El piloto que voló sin avión: salió eyectado por el parabrisas y sobrevivió
Tim Lancaster fue el protagonista del caso real que desafió las leyes de la física
Era un vuelo rutinario. El 10 de junio de 1990, el piloto Tim Lancaster despegó como cualquier otro día al mando del vuelo 5390 de British Airways, un BAC One-Eleven que cubría la ruta entre Birmingham y Málaga, en España. A bordo iban 81 personas, entre pasajeros y tripulación. El cielo estaba despejado. Nada parecía fuera de lo normal. Hasta que lo impensado ocurrió.
Cuando la nave ya había alcanzado velocidad de crucero 7.900 metros de altura, una explosión sacudió la cabina. No fue una bomba, sino el parabrisas. Uno de los paneles frontales de vidrio se desprendió por completo. El resultado fue inmediato y brutal: la descompresión succionó a Lancaster hacia el vacío.
El cuerpo del piloto salió disparado hacia adelante y quedó atrapado por las piernas entre los controles, con medio cuerpo fuera del avión y el viento helado golpeando a más de 600 km/h. Sus brazos colgaban hacia atrás, sus ojos estaban abiertos, su rostro completamente expuesto al exterior. Para los demás, estaba muerto.
Pero el copiloto, Alastair Atchison, no se rindió. Con una sangre fría admirable, tomó el control de la aeronave mientras que el auxiliar de vuelo Nigel Ogden se aferraba como podía a las piernas del piloto, que seguía colgado de la ventana, inerte, pero sin soltarse del todo.

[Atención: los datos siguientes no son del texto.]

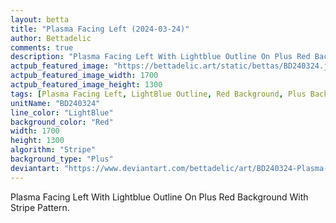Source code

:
 ```yaml
---
layout: betta
title: "Plasma Facing Left (2024-03-24)"
author: Bettadelic
comments: true
description: "Plasma Facing Left With Lightblue Outline On Plus Red Background With Stripe Pattern."
actpub_featured_image: "https://bettadelic.art/static/bettas/BD240324.jpg"
actpub_featured_image_width: 1700
actpub_featured_image_height: 1300
tags: [Plasma Facing Left, LightBlue Outline, Red Background, Plus Background Pattern, Stripe Pattern, March 2024]
unitName: "BD240324"
line_color: "LightBlue"
background_color: "Red"
width: 1700
height: 1300
algorithm: "Stripe"
background_type: "Plus"
deviantart: "https://www.deviantart.com/bettadelic/art/BD240324-Plasma-Facing-Left-2024-03-24-1034787142"
---
```


Plasma Facing Left With Lightblue Outline On Plus Red Background With Stripe Pattern.

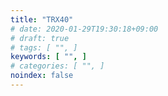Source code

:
 ```yaml
---
title: "TRX40"
# date: 2020-01-29T19:30:18+09:00
# draft: true
# tags: [ "", ]
keywords: [ "", ]
# categories: [ "", ]
noindex: false
---
```


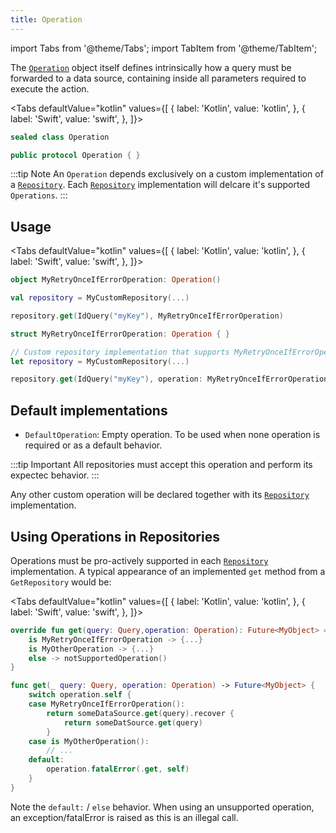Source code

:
 ```yaml
---
title: Operation
---
```


import Tabs from '@theme/Tabs';
import TabItem from '@theme/TabItem';

The [`Operation`](operation) object itself defines intrinsically how a query must be forwarded to a data source, containing inside all parameters required to execute the action.

<Tabs defaultValue="kotlin" values={[
    { label: 'Kotlin', value: 'kotlin', },
    { label: 'Swift', value: 'swift', },
]}>
<TabItem value="kotlin">

```kotlin
sealed class Operation
```

</TabItem>
<TabItem value="swift">

```swift
public protocol Operation { }
```

</TabItem>
</Tabs>

:::tip Note
An `Operation` depends exclusively on a custom implementation of a [`Repository`](repository/repository). Each [`Repository`](repository/repository) implementation will delcare it's supported `Operations`.
:::

## Usage

<Tabs defaultValue="kotlin" values={[
    { label: 'Kotlin', value: 'kotlin', },
    { label: 'Swift', value: 'swift', },
]}>
<TabItem value="kotlin">

```kotlin
object MyRetryOnceIfErrorOperation: Operation()

val repository = MyCustomRepository(...)

repository.get(IdQuery("myKey"), MyRetryOnceIfErrorOperation)
```

</TabItem>
<TabItem value="swift">

```swift
struct MyRetryOnceIfErrorOperation: Operation { }

// Custom repository implementation that supports MyRetryOnceIfErrorOperation
let repository = MyCustomRepository(...) 

repository.get(IdQuery("myKey"), operation: MyRetryOnceIfErrorOperation())
```

</TabItem>
</Tabs>

## Default implementations

- `DefaultOperation`: Empty operation. To be used when none operation is required or as a default behavior.

:::tip Important
All repositories must accept this operation and perform its expectec behavior.
:::

Any other custom operation will be declared together with its [`Repository`](repository/repository) implementation.

## Using Operations in Repositories

Operations must be pro-actively supported in each [`Repository`](repository/repository) implementation. A typical appearance of an implemented `get` method from a `GetRepository` would be:

<Tabs defaultValue="kotlin" values={[
    { label: 'Kotlin', value: 'kotlin', },
    { label: 'Swift', value: 'swift', },
]}>
<TabItem value="kotlin">

```kotlin
override fun get(query: Query,operation: Operation): Future<MyObject> = when (operation) {
    is MyRetryOnceIfErrorOperation -> {...}
    is MyOtherOperation -> {...}
    else -> notSupportedOperation()
}
```

</TabItem>
<TabItem value="swift">

```swift
func get(_ query: Query, operation: Operation) -> Future<MyObject> {
    switch operation.self {
    case MyRetryOnceIfErrorOperation():
        return someDataSource.get(query).recover {
            return someDatSource.get(query)
        }
    case is MyOtherOperation():
        // ...
    default:
        operation.fatalError(.get, self)
    }
}
```

</TabItem>
</Tabs>

Note the `default:` / `else` behavior. When using an unsupported operation, an exception/fatalError is raised as this is an illegal call.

El miedo a que el cuerpo fuera succionado por completo y chocara contra una turbina o el ala era real.
Durante 20 minutos, el avión voló con su piloto semi eyectado. Varios pasajeros, aterrados, observaron la escena sin poder creerla. “Pude ver un cuerpo colgando de la ventana”, relató una mujer a la agencia británica Press Association. Otro pasajero dijo que una azafata, al ver lo que ocurría, rompió en llanto en la parte trasera del avión. “Pensé que nos íbamos a estrellar y comencé a rezar”. Finalmente, lograron un aterrizaje de emergencia en Southampton. Y contra todo pronóstico, Tim Lancaster no murió. Tenía fracturas, congelamiento y múltiples lesiones, pero estaba vivo.
El informe final de la Rama de Investigación de Accidentes Aéreos (AAIB) del Reino Unido determinó que la causa principal del accidente fue un error de mantenimiento. Apenas 27 horas antes del incidente, se habían reemplazado los tornillos del parabrisas… por otros de un diámetro menor al requerido. El panel cedió y provocó la emergencia.
Milagrosamente, después de recuperarse en el hospital de Southampton, Tim Lancaster volvió a pilotar aviones cinco meses más tarde hasta 2008, cuando decidió retirarse.